I have a hard time remembering names, without it is impossible. But there is a tonality to comments, a beat, almost a poetry at times that becomes familiar. Reading other peoples comments almost feels like voices in my own head. It verges on psych kinesis. Before I can comment on the scroll someone else writes it, only better and we "like" it. My comments are liked around three to one. Now I have never had that kind of approval of my ideas, jokes or thought process ever in my life. I was shy of the process, some little kid part was afraid of being yelled at, ignored but now I am just as brave at saying something bold in response to bullies and nasty's. This actually becomes great practice for face to face encounters. like rehearsing a play. I was never one to have the snappy come back in response to stupid remarks or meanness. Now I can sit and carefully read the remark that inspires me or sets me off and respond more thoughtfully. It is addictive, I want to know what Buckeye Bill is into today, and I still wonder what happened to the young Japanese American I chatted with on The Fridge over ten years ago. I get Arabic updates from the April 6th movement, and I love the fact that any thought in my head that is followed by a "what if? can be found on the internet. It is a playground; it is a cosmic tech consciousness. At first there was this idea it would make us more isolated and separate, but it is moving us into a more connected planet. The observer sub society is turning into the listening and chatting society. A pin can barely drop in sub-Saharan Africa that the world doesn't know about it. It less than 30 years of the computer we are creating a new paradigm of community. Is this the coming of the Age of Aquarius? The one leader above all is evolving into the age of community.
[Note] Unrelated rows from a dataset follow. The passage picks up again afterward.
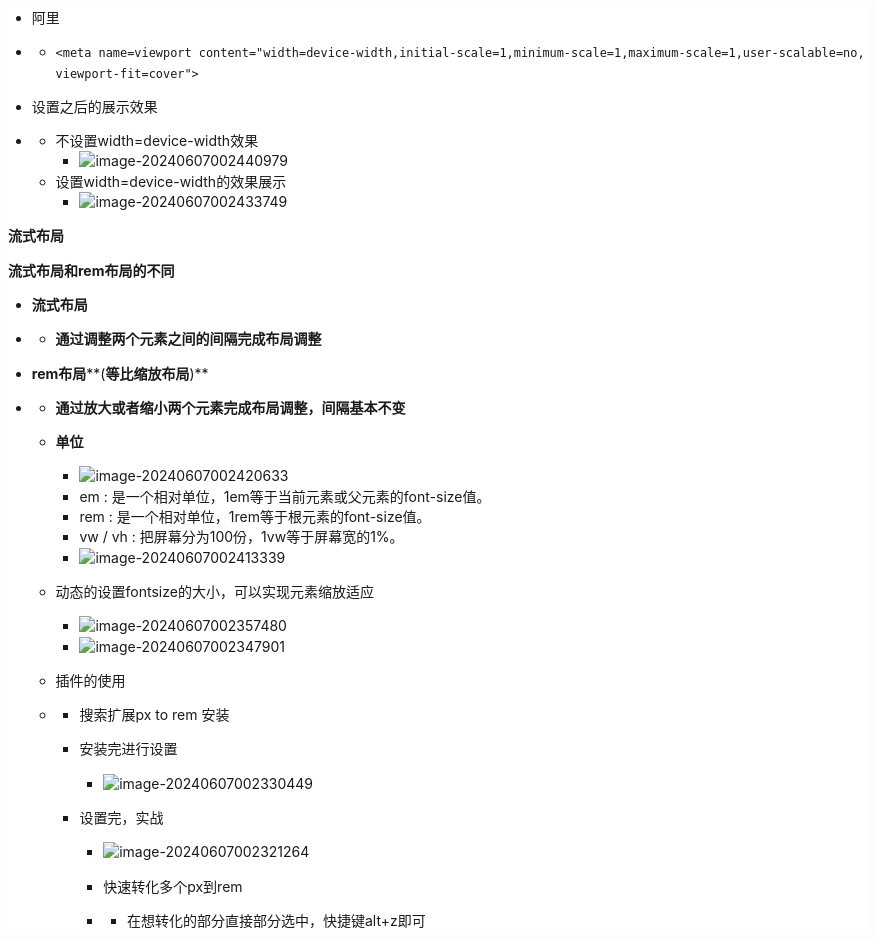   - 阿里

  - - `<meta name=viewport content="width=device-width,initial-scale=1,minimum-scale=1,maximum-scale=1,user-scalable=no,viewport-fit=cover">`

- 设置之后的展示效果

- - 不设置width=device-width效果
    - ![image-20240607002440979](https://cdn.jsdelivr.net/gh/Killer-89757/PicBed/images/2024%2F06%2Fimage-20240607002440979-63f37a.png)
  - 设置width=device-width的效果展示
    - ![image-20240607002433749](https://cdn.jsdelivr.net/gh/Killer-89757/PicBed/images/2024%2F06%2Fimage-20240607002433749-b1094f.png)

**流式布局**

**流式布局和rem布局的不同**

- **流式布局**

- - **通过调整两个元素之间的间隔完成布局调整**

- **rem布局****(****等比缩放布局****)**

- - **通过放大或者缩小两个元素完成布局调整，间隔基本不变**

  - **单位**

    - ![image-20240607002420633](https://cdn.jsdelivr.net/gh/Killer-89757/PicBed/images/2024%2F06%2Fimage-20240607002420633-c03af3.png)
    - em :     是一个相对单位，1em等于当前元素或父元素的font-size值。
    - rem :     是一个相对单位，1rem等于根元素的font-size值。
    - vw / vh : 把屏幕分为100份，1vw等于屏幕宽的1%。     
    - ![image-20240607002413339](https://cdn.jsdelivr.net/gh/Killer-89757/PicBed/images/2024%2F06%2Fimage-20240607002413339-f277d2.png)

  - 动态的设置fontsize的大小，可以实现元素缩放适应

    - ![image-20240607002357480](https://cdn.jsdelivr.net/gh/Killer-89757/PicBed/images/2024%2F06%2Fimage-20240607002357480-a02f14.png)
    - ![image-20240607002347901](https://cdn.jsdelivr.net/gh/Killer-89757/PicBed/images/2024%2F06%2Fimage-20240607002347901-7efdaa.png)

  - 插件的使用

  - - 搜索扩展px to rem 安装

    - 安装完进行设置

      - ![image-20240607002330449](https://cdn.jsdelivr.net/gh/Killer-89757/PicBed/images/2024%2F06%2Fimage-20240607002330449-8f9306.png)

    - 设置完，实战

      - ![image-20240607002321264](https://cdn.jsdelivr.net/gh/Killer-89757/PicBed/images/2024%2F06%2Fimage-20240607002321264-08f193.png)

      - 快速转化多个px到rem

      - - 在想转化的部分直接部分选中，快捷键alt+z即可
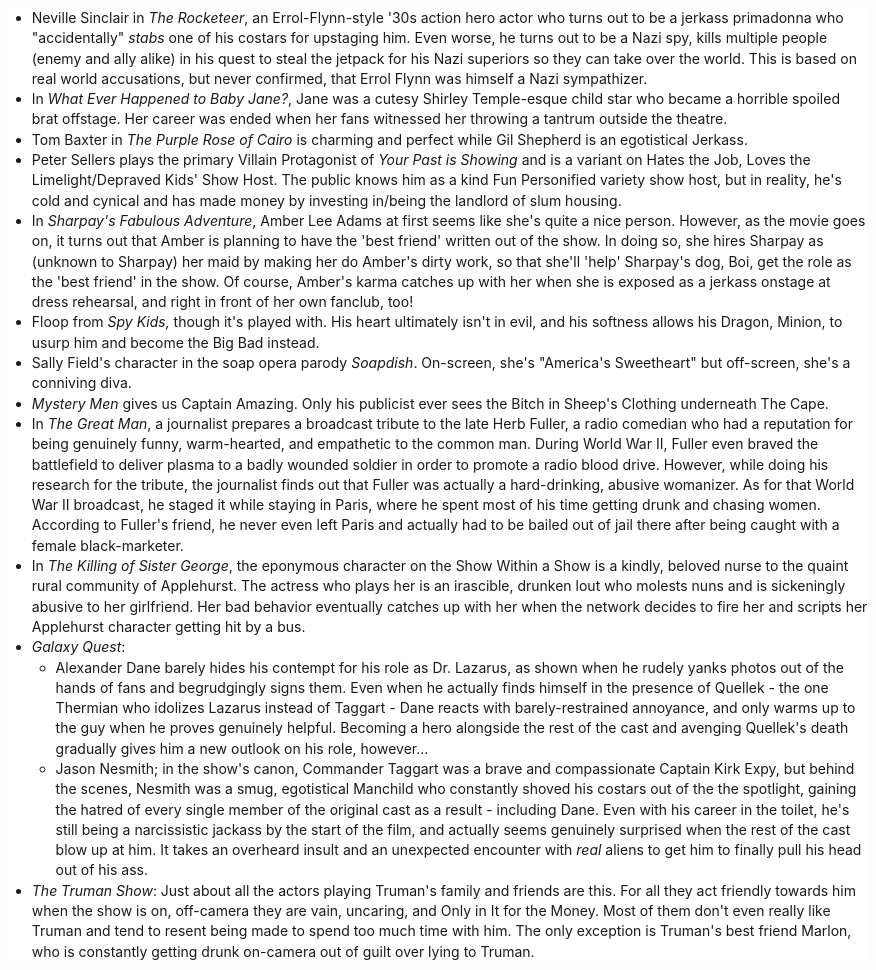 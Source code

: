 -   Neville Sinclair in _The Rocketeer_, an Errol-Flynn-style '30s action hero actor who turns out to be a jerkass primadonna who "accidentally" _stabs_ one of his costars for upstaging him. Even worse, he turns out to be a Nazi spy, kills multiple people (enemy and ally alike) in his quest to steal the jetpack for his Nazi superiors so they can take over the world. This is based on real world accusations, but never confirmed, that Errol Flynn was himself a Nazi sympathizer.
-   In _What Ever Happened to Baby Jane?_, Jane was a cutesy Shirley Temple-esque child star who became a horrible spoiled brat offstage. Her career was ended when her fans witnessed her throwing a tantrum outside the theatre.
-   Tom Baxter in _The Purple Rose of Cairo_ is charming and perfect while Gil Shepherd is an egotistical Jerkass.
-   Peter Sellers plays the primary Villain Protagonist of _Your Past is Showing_ and is a variant on Hates the Job, Loves the Limelight/Depraved Kids' Show Host. The public knows him as a kind Fun Personified variety show host, but in reality, he's cold and cynical and has made money by investing in/being the landlord of slum housing.
-   In _Sharpay's Fabulous Adventure_, Amber Lee Adams at first seems like she's quite a nice person. However, as the movie goes on, it turns out that Amber is planning to have the 'best friend' written out of the show. In doing so, she hires Sharpay as (unknown to Sharpay) her maid by making her do Amber's dirty work, so that she'll 'help' Sharpay's dog, Boi, get the role as the 'best friend' in the show. Of course, Amber's karma catches up with her when she is exposed as a jerkass onstage at dress rehearsal, and right in front of her own fanclub, too!
-   Floop from _Spy Kids,_ though it's played with. His heart ultimately isn't in evil, and his softness allows his Dragon, Minion, to usurp him and become the Big Bad instead.
-   Sally Field's character in the soap opera parody _Soapdish_. On-screen, she's "America's Sweetheart" but off-screen, she's a conniving diva.
-   _Mystery Men_ gives us Captain Amazing. Only his publicist ever sees the Bitch in Sheep's Clothing underneath The Cape.
-   In _The Great Man_, a journalist prepares a broadcast tribute to the late Herb Fuller, a radio comedian who had a reputation for being genuinely funny, warm-hearted, and empathetic to the common man. During World War II, Fuller even braved the battlefield to deliver plasma to a badly wounded soldier in order to promote a radio blood drive. However, while doing his research for the tribute, the journalist finds out that Fuller was actually a hard-drinking, abusive womanizer. As for that World War II broadcast, he staged it while staying in Paris, where he spent most of his time getting drunk and chasing women. According to Fuller's friend, he never even left Paris and actually had to be bailed out of jail there after being caught with a female black-marketer.
-   In _The Killing of Sister George_, the eponymous character on the Show Within a Show is a kindly, beloved nurse to the quaint rural community of Applehurst. The actress who plays her is an irascible, drunken lout who molests nuns and is sickeningly abusive to her girlfriend. Her bad behavior eventually catches up with her when the network decides to fire her and scripts her Applehurst character getting hit by a bus.
-   _Galaxy Quest_:
    -   Alexander Dane barely hides his contempt for his role as Dr. Lazarus, as shown when he rudely yanks photos out of the hands of fans and begrudgingly signs them. Even when he actually finds himself in the presence of Quellek - the one Thermian who idolizes Lazarus instead of Taggart - Dane reacts with barely-restrained annoyance, and only warms up to the guy when he proves genuinely helpful. Becoming a hero alongside the rest of the cast and avenging Quellek's death gradually gives him a new outlook on his role, however...
    -   Jason Nesmith; in the show's canon, Commander Taggart was a brave and compassionate Captain Kirk Expy, but behind the scenes, Nesmith was a smug, egotistical Manchild who constantly shoved his costars out of the the spotlight, gaining the hatred of every single member of the original cast as a result - including Dane. Even with his career in the toilet, he's still being a narcissistic jackass by the start of the film, and actually seems genuinely surprised when the rest of the cast blow up at him. It takes an overheard insult and an unexpected encounter with _real_ aliens to get him to finally pull his head out of his ass.
-   _The Truman Show_: Just about all the actors playing Truman's family and friends are this. For all they act friendly towards him when the show is on, off-camera they are vain, uncaring, and Only in It for the Money. Most of them don't even really like Truman and tend to resent being made to spend too much time with him. The only exception is Truman's best friend Marlon, who is constantly getting drunk on-camera out of guilt over lying to Truman.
My mother had a phrase when referring to the willfully ignorant and nasty; they are knuckle dragging hairy palmed snot gurgle trolls. I was amused to see people who try to "stir the pot" cause trouble on website chats and comments as trolls. The trolls make us all pay tolls, in self respect, in anger and eventually in helplessness. I am not anonymous. I am somebody. I am a old white woman with graying hair and I am proud. I am not afraid to stand up to the trolls who would drive us into a world full of bullies and con artists. I will not be overlooked nor will I be relegated to a life on the streets by  corporate greed. There is nothing worse than a pissed off woman of any background. I am pissed off for my homeless, the mentaly ill, the veteran who believed and is the most betrayed of us all. I am pissed off for people of all races and colors. I am pissed off for the hard working men and women all over the world who only wanted a little house to pass on, and environment not filled with toxins and dieing species. If all I can do is Occupy my Mind and help others to wake up. So be it. I have fought so long the "trolls", the neuvo riche, the snobs, the white trash mantra as long as it looks good. I am tired.
I  realize I have more ideas than I can handle. I am constantly thinking of things to write about, perhaps a book on this or that. Even with the plethora of books out there, there is still so much to say. I know I have been changed by articles and books. Felt affirmed and driven to action. Perhaps, if nothing else my voice can be added to the cry for justice, beauty, humor and love.